Tuesday, May 1, 2012
1...2...3...strikes you're out
yea, a lot of you are like baseball? boring... and to many people it is. i guess i grew up playing baseball. well i grew up playing everything, except baseball was the one thing i could continue playing after everyone hit their growing spurt but me.
it is the short man's game. i played from 5 years old til i was in college. i actually was pretty damn good. and got a few offers to play minor league baseball. i opted for college instead. no regrets.
but i've regained my love for the game now with my son playing. first day out he was kinda "wah wah wah". that was pretty much the story with everyone's kids. but i took my son home and started practicing with him. first day he was hitting the ball, no tee. then i started throwing the ball to him, and showing him how to stop it. tossing it back and forth trying to teach him how to throw it. now my son is mr. baseball. dude has surpassed all the other kids to the point where the other father's are trying to make "play dates" so i can help their son's. umm yea. me and my son are on "no dude play date" diets. so as i turn them down i can feel the hate radiate off their children as well as them. i've even been named assistant coach in hopes that i will help the other kids. but is it wrong for me to want to focus on my son? i'm throwing balls to him then the coach is telling him to go to another station while i'll help the other kids. i mean all that is cool...i'm not saying i can't help the other kids. but helping them while my son is playing is distracting. i can't take pictures.and y'all know i am a picture taking fool when it comes to my son. so i'm stuck with my mom's pictures (she NEVER zooms in so all of her pictures look like they are taking from the last row of a rock concert) as well as my son's mom's pictures. where i am in half of them, but cut out cause she doesn't want a picture with me in it. lol. so all of his pictures you'll see my leg. my arm. side of my face. my back. me looking down...etc. so with the combination of those two...i'm coming up empty.
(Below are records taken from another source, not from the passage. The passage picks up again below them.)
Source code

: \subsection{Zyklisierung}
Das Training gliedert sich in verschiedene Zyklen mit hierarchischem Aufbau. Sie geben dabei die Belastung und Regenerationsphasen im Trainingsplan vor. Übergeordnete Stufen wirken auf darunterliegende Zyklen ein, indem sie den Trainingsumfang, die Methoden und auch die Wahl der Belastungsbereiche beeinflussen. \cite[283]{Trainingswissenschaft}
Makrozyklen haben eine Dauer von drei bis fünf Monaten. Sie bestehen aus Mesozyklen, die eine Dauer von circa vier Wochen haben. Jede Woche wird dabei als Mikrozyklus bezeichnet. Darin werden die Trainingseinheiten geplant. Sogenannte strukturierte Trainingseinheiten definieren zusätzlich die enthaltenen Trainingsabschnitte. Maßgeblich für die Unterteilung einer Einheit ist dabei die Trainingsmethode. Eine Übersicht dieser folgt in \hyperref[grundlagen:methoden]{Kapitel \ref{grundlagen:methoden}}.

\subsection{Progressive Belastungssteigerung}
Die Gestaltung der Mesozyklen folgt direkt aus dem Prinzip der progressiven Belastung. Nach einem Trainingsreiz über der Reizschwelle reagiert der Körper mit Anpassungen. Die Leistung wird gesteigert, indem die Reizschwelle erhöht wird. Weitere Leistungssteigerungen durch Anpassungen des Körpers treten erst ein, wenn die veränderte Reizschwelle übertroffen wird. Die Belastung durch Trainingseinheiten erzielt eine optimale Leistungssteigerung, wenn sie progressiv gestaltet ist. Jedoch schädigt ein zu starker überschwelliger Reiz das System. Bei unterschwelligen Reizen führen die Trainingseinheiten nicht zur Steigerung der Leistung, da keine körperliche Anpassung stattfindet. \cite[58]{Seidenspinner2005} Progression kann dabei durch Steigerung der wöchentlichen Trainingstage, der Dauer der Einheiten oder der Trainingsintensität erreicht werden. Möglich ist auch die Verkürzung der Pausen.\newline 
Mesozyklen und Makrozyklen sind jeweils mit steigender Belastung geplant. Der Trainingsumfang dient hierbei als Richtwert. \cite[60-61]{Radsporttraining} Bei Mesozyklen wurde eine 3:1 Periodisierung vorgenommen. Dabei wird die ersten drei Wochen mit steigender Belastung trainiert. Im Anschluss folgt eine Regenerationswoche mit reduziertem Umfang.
all jokes aside, i love it though. i love spending time with my son. i love that he's excited about a game that i used to love. and i'm blessed and happy i'm able to share this with him. i honestly felt that due to my MS, i might miss out on doing this kind of things with him. so i thank God for allowing me these kind of moments and memories because when taken for granted you never realize how much you'd miss them if you couldn't do them.